■ Try it ■
The expected result is an exact restatement of the data, free of pictures.

(Pictures paired with source code)
------------------------------------------------

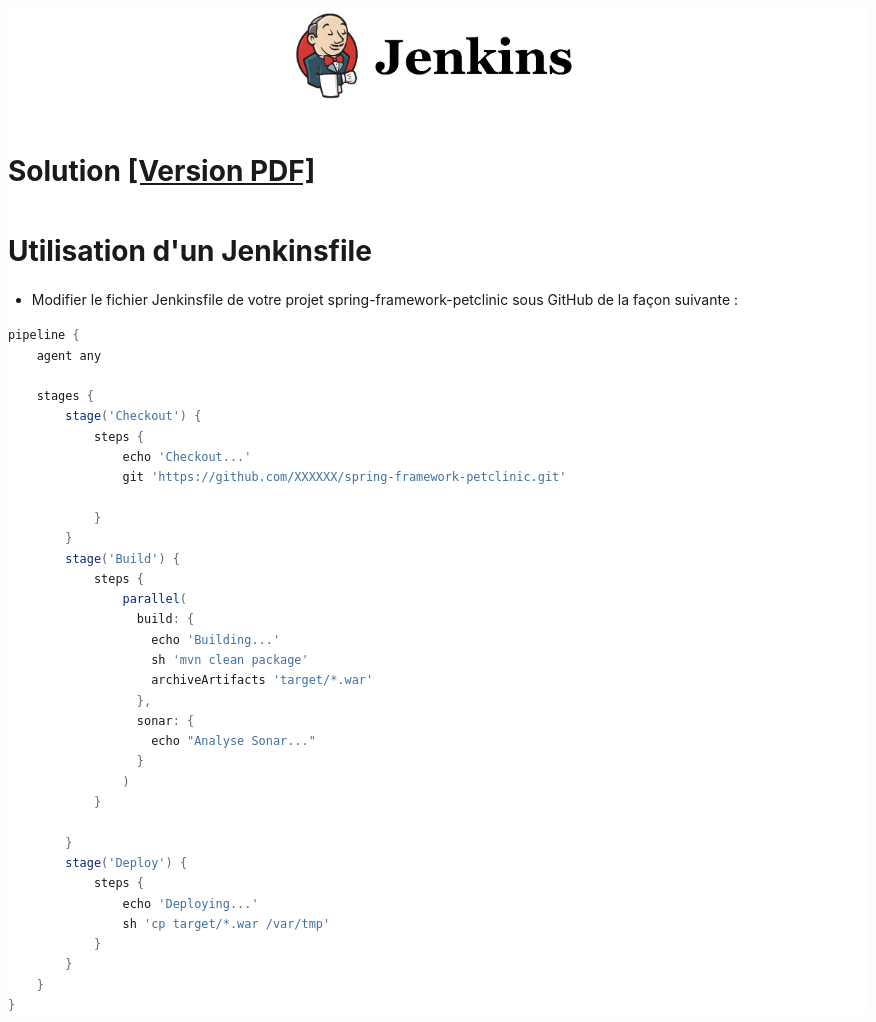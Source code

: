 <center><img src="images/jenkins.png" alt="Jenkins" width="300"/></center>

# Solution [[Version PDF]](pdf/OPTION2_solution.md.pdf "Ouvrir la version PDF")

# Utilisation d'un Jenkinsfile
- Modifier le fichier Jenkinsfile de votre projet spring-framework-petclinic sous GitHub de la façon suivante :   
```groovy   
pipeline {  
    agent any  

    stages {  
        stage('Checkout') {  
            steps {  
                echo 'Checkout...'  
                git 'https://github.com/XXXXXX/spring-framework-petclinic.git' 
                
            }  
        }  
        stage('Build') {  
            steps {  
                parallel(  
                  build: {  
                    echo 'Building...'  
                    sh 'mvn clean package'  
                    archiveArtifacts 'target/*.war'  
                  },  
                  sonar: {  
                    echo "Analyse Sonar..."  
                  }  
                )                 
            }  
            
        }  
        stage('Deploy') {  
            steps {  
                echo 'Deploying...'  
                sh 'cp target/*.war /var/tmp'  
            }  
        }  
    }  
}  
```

------------------------------------------------

■ Exercise output ■
Source code

: <center><img src="images/jenkins.png" alt="Jenkins" width="300"/></center>

# Solution [[Version PDF]](pdf/OPTION2_solution.md.pdf "Ouvrir la version PDF")

# Utilisation d'un Jenkinsfile
- Modifier le fichier Jenkinsfile de votre projet spring-framework-petclinic sous GitHub de la façon suivante :   
```groovy   
pipeline {  
    agent any  

    stages {  
        stage('Checkout') {  
            steps {  
                echo 'Checkout...'  
                git 'https://github.com/XXXXXX/spring-framework-petclinic.git' 
                
            }  
        }  
        stage('Build') {  
            steps {  
                parallel(  
                  build: {  
                    echo 'Building...'  
                    sh 'mvn clean package'  
                    archiveArtifacts 'target/*.war'  
                  },  
                  sonar: {  
                    echo "Analyse Sonar..."  
                  }  
                )                 
            }  
            
        }  
        stage('Deploy') {  
            steps {  
                echo 'Deploying...'  
                sh 'cp target/*.war /var/tmp'  
            }  
        }  
    }  
}  
```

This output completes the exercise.